Dataset entries:

* * * * *

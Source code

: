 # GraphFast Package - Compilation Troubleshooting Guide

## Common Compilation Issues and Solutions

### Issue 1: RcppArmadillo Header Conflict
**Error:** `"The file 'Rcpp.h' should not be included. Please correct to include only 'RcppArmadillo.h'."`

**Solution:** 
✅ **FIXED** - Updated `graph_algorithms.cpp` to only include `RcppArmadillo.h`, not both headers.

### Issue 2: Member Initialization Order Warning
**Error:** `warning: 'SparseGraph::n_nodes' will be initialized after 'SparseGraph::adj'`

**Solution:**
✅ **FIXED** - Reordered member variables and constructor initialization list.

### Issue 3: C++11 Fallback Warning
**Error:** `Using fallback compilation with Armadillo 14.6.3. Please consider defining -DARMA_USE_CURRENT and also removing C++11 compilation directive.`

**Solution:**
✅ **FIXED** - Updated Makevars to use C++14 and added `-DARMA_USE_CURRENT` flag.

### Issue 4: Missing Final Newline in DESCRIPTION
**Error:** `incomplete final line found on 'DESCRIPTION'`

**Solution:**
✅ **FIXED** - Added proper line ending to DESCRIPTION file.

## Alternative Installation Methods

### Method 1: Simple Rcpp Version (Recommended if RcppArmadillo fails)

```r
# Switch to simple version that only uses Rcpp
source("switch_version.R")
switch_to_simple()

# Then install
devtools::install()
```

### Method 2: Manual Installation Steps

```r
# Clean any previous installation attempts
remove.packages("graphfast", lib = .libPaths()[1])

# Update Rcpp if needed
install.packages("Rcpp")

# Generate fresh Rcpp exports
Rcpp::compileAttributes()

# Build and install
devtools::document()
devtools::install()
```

* * * * *

• **About this task**
Working through the records above, copy each one exactly.

• **Task output**
Source code

: # GraphFast Package - Compilation Troubleshooting Guide

## Common Compilation Issues and Solutions

### Issue 1: RcppArmadillo Header Conflict
**Error:** `"The file 'Rcpp.h' should not be included. Please correct to include only 'RcppArmadillo.h'."`

**Solution:** 
✅ **FIXED** - Updated `graph_algorithms.cpp` to only include `RcppArmadillo.h`, not both headers.

### Issue 2: Member Initialization Order Warning
**Error:** `warning: 'SparseGraph::n_nodes' will be initialized after 'SparseGraph::adj'`

**Solution:**
✅ **FIXED** - Reordered member variables and constructor initialization list.

### Issue 3: C++11 Fallback Warning
**Error:** `Using fallback compilation with Armadillo 14.6.3. Please consider defining -DARMA_USE_CURRENT and also removing C++11 compilation directive.`

**Solution:**
✅ **FIXED** - Updated Makevars to use C++14 and added `-DARMA_USE_CURRENT` flag.

### Issue 4: Missing Final Newline in DESCRIPTION
**Error:** `incomplete final line found on 'DESCRIPTION'`

**Solution:**
✅ **FIXED** - Added proper line ending to DESCRIPTION file.

## Alternative Installation Methods

### Method 1: Simple Rcpp Version (Recommended if RcppArmadillo fails)

```r
# Switch to simple version that only uses Rcpp
source("switch_version.R")
switch_to_simple()

# Then install
devtools::install()
```

### Method 2: Manual Installation Steps

```r
# Clean any previous installation attempts
remove.packages("graphfast", lib = .libPaths()[1])

# Update Rcpp if needed
install.packages("Rcpp")

# Generate fresh Rcpp exports
Rcpp::compileAttributes()

# Build and install
devtools::document()
devtools::install()
```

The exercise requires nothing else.